To no one’s shock, the Federal Reserve hiked its benchmark interest rate at the September Open Market Committee meeting this week. It cites the strong economy as a reason and almost pinkie swore another increase before year end.
The strong economy however has one weak spot, housing. Price increases seem to be slowing – not necessarily a bad thing – and new home sales and inventories did increase last month. On the down side, pending home sales continued in the slump that has affected existing home sales for months.
To the surprise of virtually no one, the Federal Open Market Committee (FOMC) raised the Fed funds rate at this week’s two-day meeting. They had long been expected to do just this in September and that became a virtual certainty after a solid August jobs report along with some inflationary pressures that popped up in the Consumer Price Report. It was the 8th time since the end of the financial crisis that the FOMC has raised rates; after the quarter-point hike, the rate should land between 2.0 and 2.25%.

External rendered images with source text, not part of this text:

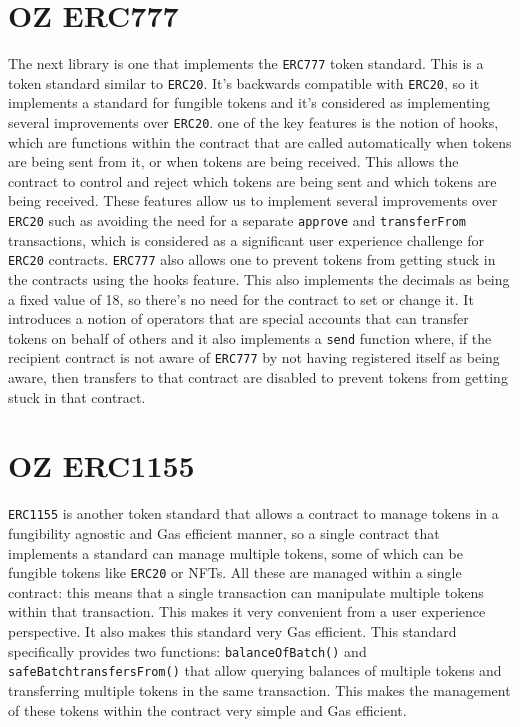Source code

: \section{OZ ERC777}
The next library is one that implements the \verb|ERC777| token standard. This is a token standard similar to \verb|ERC20|. It's backwards compatible with \verb|ERC20|, so it implements a standard for fungible tokens and it's considered as implementing several improvements over \verb|ERC20|. one of the key features is the notion of hooks, which are functions within the contract that are called automatically when tokens are being sent from it, or when tokens are being received. This allows the contract to control and reject which tokens are being sent and which tokens are being received. These features allow us to implement several improvements over \verb|ERC20| such as avoiding the need for a separate \verb|approve| and \verb|transferFrom| transactions, which is considered as a significant user experience challenge for \verb|ERC20| contracts. \verb|ERC777| also allows one to prevent tokens from getting stuck in the contracts using the hooks feature. This also implements the decimals as being a fixed value of 18, so there's no need for the contract to set or change it. It introduces a notion of operators that are special accounts that can transfer tokens on behalf of others and it also implements a \verb|send| function where, if the recipient contract is not aware of \verb|ERC777| by not having registered itself as being aware, then transfers to that contract are disabled to prevent tokens from getting stuck in that contract.

\section{OZ ERC1155}
\verb|ERC1155| is another token standard that allows a contract to manage tokens in a fungibility agnostic and Gas efficient manner, so a single contract that implements a standard can manage multiple tokens, some of which can be fungible tokens like \verb|ERC20| or NFTs. All these are managed within a single contract: this means that a single transaction can manipulate multiple tokens within that transaction. This makes it very convenient from a user experience perspective. It also makes this standard very Gas efficient. This standard specifically provides two functions: \verb|balanceOfBatch()| and \verb|safeBatchtransfersFrom()| that allow querying balances of multiple tokens and transferring multiple tokens in the same transaction. This makes the management of these tokens within the contract very simple and Gas efficient.

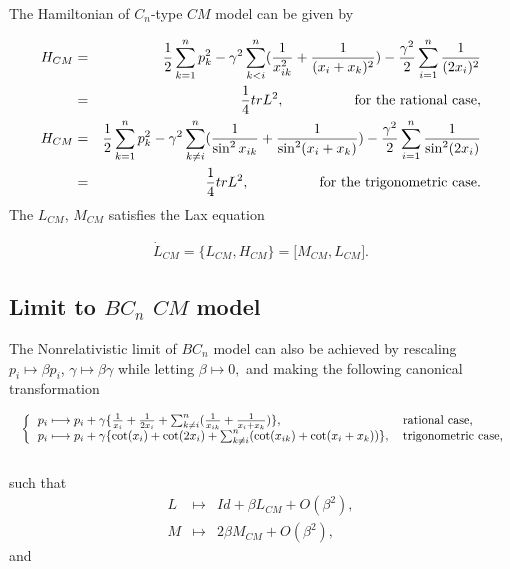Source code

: \documentclass[a4paper,12pt]{article}
\begin{document}
The Hamiltonian of $C_{n}$-type $CM$ model can be given by

\begin{eqnarray}
H_{CM} &=&\frac{1}{2}\sum_{k=1}^{n}p_{k}^{2}-\gamma ^{2}\sum_{k<i}^{n}(\frac{%
1}{x_{ik}^{2}}+\frac{1}{(x_{i}+x_{k})^{2}})-\frac{\gamma ^{2}}{2}%
\sum_{i=1}^{n}\frac{1}{(2x_{i})^{2}}  \nonumber \\
&=&\frac{1}{4}trL^{2},\ \ \ \ \ \ \ \ \ \ \ \ \ \ \
\mbox{for the rational
case}, \\
H_{CM} &=&\frac{1}{2}\sum_{k=1}^{n}p_{k}^{2}-\gamma ^{2}\sum_{k\neq i}^{n}(%
\frac{1}{\sin ^{2}x_{ik}}+\frac{1}{\sin ^{2}(x_{i}+x_{k})})-\frac{\gamma ^{2}%
}{2}\sum_{i=1}^{n}\frac{1}{\sin ^{2}(2x_{i})}  \nonumber \\
&=&\frac{1}{4}trL^{2},\ \ \ \ \ \ \ \ \ \ \ \ \ \ \
\mbox{for the trigonometric
case}.
\end{eqnarray}
The $L_{CM}$, $M_{CM}$ satisfies the Lax equation

\begin{eqnarray}
\dot{L}_{CM}=\{L_{CM},H_{CM}\}=\lbrack M_{CM},L_{CM}\rbrack .
\end{eqnarray}

\subsection{Limit to $BC_{n}$ $CM$ model}

The Nonrelativistic limit of $BC_{n}$ model can also be achieved by
rescaling \ $p_{i}\longmapsto \beta p_{i}$, $\gamma \longmapsto \beta \gamma
$ while letting $\beta \longmapsto 0,$ and making the following canonical
transformation

\begin{eqnarray}
&&\left\{
\begin{tabular}{ll}
$p_{i}\longmapsto p_{i}+\gamma \{\frac{1}{x_{i}}+\frac{1}{2x_{i}}%
+\sum_{k\neq i}^{n}(\frac{1}{x_{ik}}+\frac{1}{x_{i}+x_{k}})\},\ $ & rational
case, \\
$p_{i}\longmapsto p_{i}+\gamma \{\cot (x_{i})+\cot (2x_{i})+\sum_{k\neq
i}^{n}(\cot (x_{ik})+\cot (x_{i}+x_{k}))\},$ & trigonometric case,
\end{tabular}
\right.	 \nonumber \\
&&
\end{eqnarray}
such that
\begin{eqnarray}
L &\longmapsto &Id+\beta L_{CM}+O(\beta ^{2}), \\
M &\longmapsto &2\beta M_{CM}+O(\beta ^{2}),
\end{eqnarray}
and
\end{document}
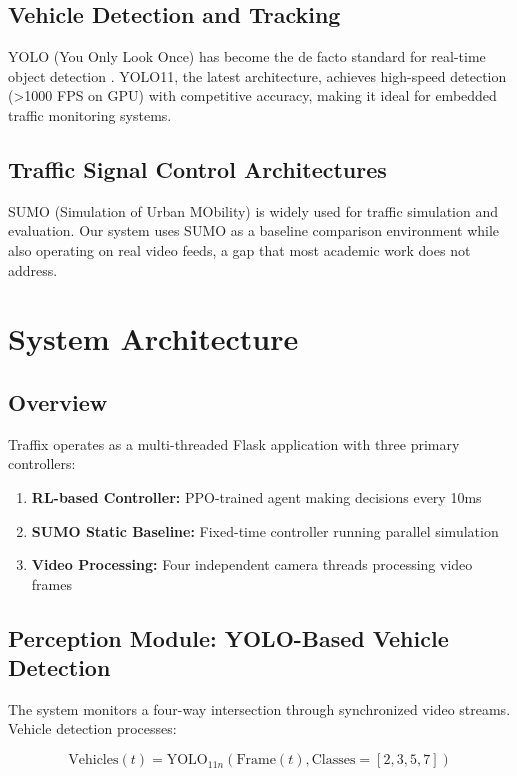 \documentclass[10pt,conference]{IEEEtran}
\begin{document}
\subsection{Vehicle Detection and Tracking}
YOLO (You Only Look Once) has become the de facto standard for real-time object detection \cite{redmon2016you}. YOLO11, the latest architecture, achieves high-speed detection (>1000 FPS on GPU) with competitive accuracy, making it ideal for embedded traffic monitoring systems.

\subsection{Traffic Signal Control Architectures}
SUMO (Simulation of Urban MObility) \cite{krajzewicz2012recent} is widely used for traffic simulation and evaluation. Our system uses SUMO as a baseline comparison environment while also operating on real video feeds, a gap that most academic work does not address.

\section{System Architecture}

\subsection{Overview}
Traffix operates as a multi-threaded Flask application with three primary controllers:
\begin{enumerate}
    \item \textbf{RL-based Controller:} PPO-trained agent making decisions every 10ms
    \item \textbf{SUMO Static Baseline:} Fixed-time controller running parallel simulation
    \item \textbf{Video Processing:} Four independent camera threads processing video frames
\end{enumerate}

\subsection{Perception Module: YOLO-Based Vehicle Detection}

The system monitors a four-way intersection through synchronized video streams. Vehicle detection processes:

\begin{equation}
\text{Vehicles}(t) = \text{YOLO}_{11n}(\text{Frame}(t), \text{Classes}=[2,3,5,7])
\end{equation}
\end{document}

The committee’s vote was unanimous, and its post-meeting statement indicates there will be another increase before the end of 2018. The statement made several references to the “strong” economic conditions and The New York Times noted that the Fed, for the first time in years, did not use the term “accommodative.” This, the paper said, indicates that the rate is approaching what the Fed considers neutral, “that is neither stimulating nor restraining.”

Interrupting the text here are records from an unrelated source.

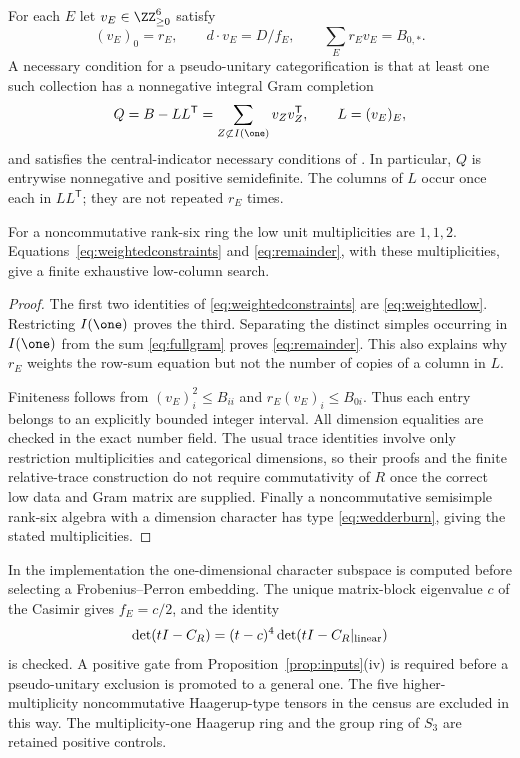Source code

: \begin{theorem}\label{thm:weighted}
For each $E$ let $v_E\in\ZZ_{\ge0}^6$ satisfy
\begin{equation}\label{eq:weightedconstraints}
 (v_E)_0=r_E,\qquad
 d\cdot v_E=D/f_E,\qquad
 \sum_E r_Ev_E=B_{0,*}.
\end{equation}
A necessary condition for a pseudo-unitary categorification is that at
least one such collection has a nonnegative integral Gram completion
\begin{equation}\label{eq:remainder}
 Q=B-LL^{\mathsf T}=\sum_{Z\not\subset I(\one)}v_Zv_Z^{\mathsf T},
 \qquad L=(v_E)_E,
\end{equation}
and satisfies the central-indicator necessary conditions of
\cite{DP4,DP5}. In particular, $Q$ is entrywise nonnegative and positive
semidefinite. The columns of $L$ occur once each in $LL^{\mathsf T}$;
they are not repeated $r_E$ times.

For a noncommutative rank-six ring the low unit multiplicities are
$1,1,2$. Equations~\eqref{eq:weightedconstraints} and
\eqref{eq:remainder}, with these multiplicities, give a finite exhaustive
low-column search.
\end{theorem}
\begin{proof}
The first two identities of \eqref{eq:weightedconstraints} are
\eqref{eq:weightedlow}. Restricting $I(\one)$ proves the third.
Separating the distinct simples occurring in $I(\one)$ from the sum
\eqref{eq:fullgram} proves \eqref{eq:remainder}. This also explains why
$r_E$ weights the row-sum equation but not the number of copies of a
column in $L$.

Finiteness follows from
$(v_E)_i^2\le B_{ii}$ and
$r_E(v_E)_i\le B_{0i}$. Thus each entry belongs to an explicitly bounded
integer interval. All dimension equalities are checked in the exact
number field. The usual trace identities involve only restriction
multiplicities and categorical dimensions, so their proofs and the
finite relative-trace construction do not require commutativity of $R$
once the correct low data and Gram matrix are supplied. Finally a
noncommutative semisimple rank-six algebra with a dimension character
has type \eqref{eq:wedderburn}, giving the stated multiplicities.
\end{proof}

In the implementation the one-dimensional character subspace is
computed before selecting a Frobenius--Perron embedding. The unique
matrix-block eigenvalue $c$ of the Casimir gives $f_E=c/2$, and the
identity
\[
 \det(tI-C_R)=(t-c)^4\det(tI-C_R|_{\rm linear})
\]
is checked. A positive gate from Proposition~\ref{prop:inputs}(iv) is
required before a pseudo-unitary exclusion is promoted to a general
one. The five higher-multiplicity noncommutative Haagerup-type tensors
in the census are excluded in this way. The multiplicity-one Haagerup
ring and the group ring of $S_3$ are retained positive controls.

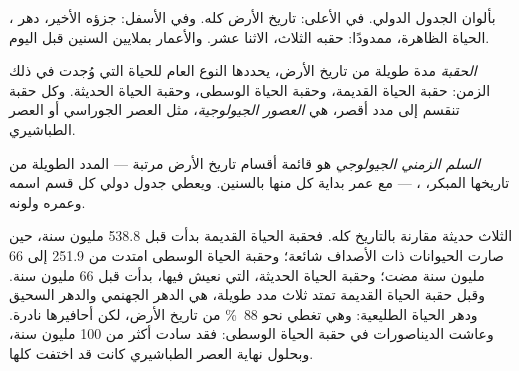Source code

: \begin{omfigure}
{\small {}، بألوان الجدول الدولي. في الأعلى: تاريخ الأرض
كله. وفي الأسفل: جزؤه الأخير، دهر الحياة الظاهرة، ممدودًا: حقبه الثلاث،
 الاثنا عشر. والأعمار بملايين السنين قبل اليوم.}
\label{fig:g7:geological-time:scale}
\end{omfigure}

\begin{definition}\label{def:g7:geological-time:era-period}
\emph{الحقبة} مدة طويلة من تاريخ الأرض، يحددها النوع العام
للحياة التي وُجدت في ذلك الزمن: حقبة الحياة القديمة، وحقبة الحياة الوسطى،
وحقبة الحياة الحديثة. وكل حقبة تنقسم إلى مدد أقصر، هي \emph{العصور
الجيولوجية}، مثل العصر الجوراسي أو العصر الطباشيري.
\end{definition}

\begin{definition}\label{def:g7:geological-time:time-scale}
\emph{السلم الزمني الجيولوجي} هو قائمة أقسام
تاريخ الأرض مرتبة --- المدد الطويلة من تاريخها المبكر، ،  --- مع عمر بداية كل منها بالسنين. ويعطي جدول دولي كل قسم
اسمه وعمره ولونه.
\end{definition}


 الثلاث حديثة مقارنة بالتاريخ كله. فحقبة الحياة القديمة بدأت قبل
\num{538.8} مليون سنة، حين صارت  الحيوانات ذات الأصداف شائعة؛ وحقبة
الحياة الوسطى امتدت من \num{251.9} إلى \num{66} مليون سنة مضت؛ وحقبة
الحياة الحديثة،  التي نعيش فيها، بدأت قبل \num{66} مليون سنة. وقبل
حقبة الحياة القديمة تمتد ثلاث مدد طويلة، هي الدهر الجهنمي والدهر السحيق
ودهر الحياة الطليعية: وهي تغطي نحو 88~\% من تاريخ الأرض، لكن أحافيرها
نادرة. وعاشت الديناصورات في حقبة الحياة الوسطى: فقد سادت أكثر من
\num{100} مليون سنة، وبحلول نهاية العصر الطباشيري كانت قد اختفت كلها.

And on the Housing Front...
There have been indications over the last few months that another increase, that of home prices, might be slowing. There was solid support for the theory this week when the multiple S&P Case-Shiller indices and the Federal Housing Finance Agency’s (FHFA’s) Housing Price Index noted additional slow but steady winding down in July.
S&P’s David Blitzer put it this way, “Rising homes prices are beginning to catch up with housing.” He noted that both annual and seasonally adjusted monthly increases lessened for all three of the Case-Shiller indices and 15 of the 20 cities tracked saw smaller monthly increases in July 2018 than a year earlier. The FHFA findings were similar, and prices actually declined in three of the nine census divisions.
New home sales broke out of a two month slump in August, rising 3.5% to a seasonally adjusted annual rate of 629,000 units. The good news was muted a bit by a nearly 20,000 unit downward revision to the July estimate, but sales are now well above those of last year, both nationally and in all four regions.
The slump continued for pending sales, however. They fell 1.8% from July, the fourth monthly loss in five months, and lagged year-over-year for the eighth consecutive month. This does not bode well for existing home sales over the next few months.
New home inventories picked up at bit, to 325,000 homes, although more than half are located in the South, and only about 66,000 are actually completed. There is now a 6.1 month supply at the current sales rate which is considered a “balanced” market. Maybe this will add to the forces moderating price gains.